Of the hundreds of people who stormed the Capitol and the thousands more who violated an emergency 6 p.m. curfew, only 68 people were arrested in this wanton display of lawlessness, most for curfew violations.
Black Americans were left justifiably shaking their heads, imagining how different the response certainly would have been if it had been a crowd of Black protesters doing the same thing.
Trump, the self-described “law and order” president who threatened to enact the Insurrection Act last summer amid protests around the country against the killing of George Floyd, on Wednesday referred to his rampaging supporters as “very special.” He expressed his “love” for them.
In June, he ordered peaceful Black Lives Matter protesters to be tear-gassed so he could arrange a photo op near the White House. The Capitol Hill rioters got off with a hand slap, if even that.

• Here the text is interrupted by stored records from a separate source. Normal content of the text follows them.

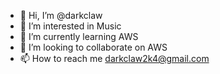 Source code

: - 👋 Hi, I’m @darkclaw
- 👀 I’m interested in Music
- 🌱 I’m currently learning AWS
- 💞️ I’m looking to collaborate on AWS
- 📫 How to reach me darkclaw2k4@gmail.com

<!---
darkclaw/darkclaw is a ✨ special ✨ repository because its `README.md` (this file) appears on your GitHub profile.
You can click the Preview link to take a look at your changes.
--->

The tragic irony here is that the difference in the way law enforcement treats Black Americans compared to their white counterparts is exactly what the Black Lives Matter protests are about.
Last year, when Kyle Rittenhouse, a white 17-year-old from Illinois, headed to Kenosha, Wisconsin, with his semiautomatic rifle to join a local vigilante group, local police praised the group for standing guard outside businesses during Black Lives Matter protests. After he allegedly shot three people, killing two, he was allowed to leave the scene unimpeded by police.
In June 2015, after white supremacist Dylann Roof murdered nine Black churchgoers in their Charleston, South Carolina, place of worship, the mass murderer was treated kindly by police and even brought a Burger King hamburger to eat before recording his confession of his atrocious crimes.
Contrast that treatment with the “rough ride” treatment given to Freddie Gray by the Baltimore police that same year. Gray, a 25 year-old Black man, died from injuries he sustained while being transported in the back of a police van.
The right to equal protection under the law remains elusive for too many Americans. Respect and kid-gloves treatment was the last thing the violent, traitorous insurrectionists deserved after Wednesday’s attack on the nation’s most sacred symbol of democracy.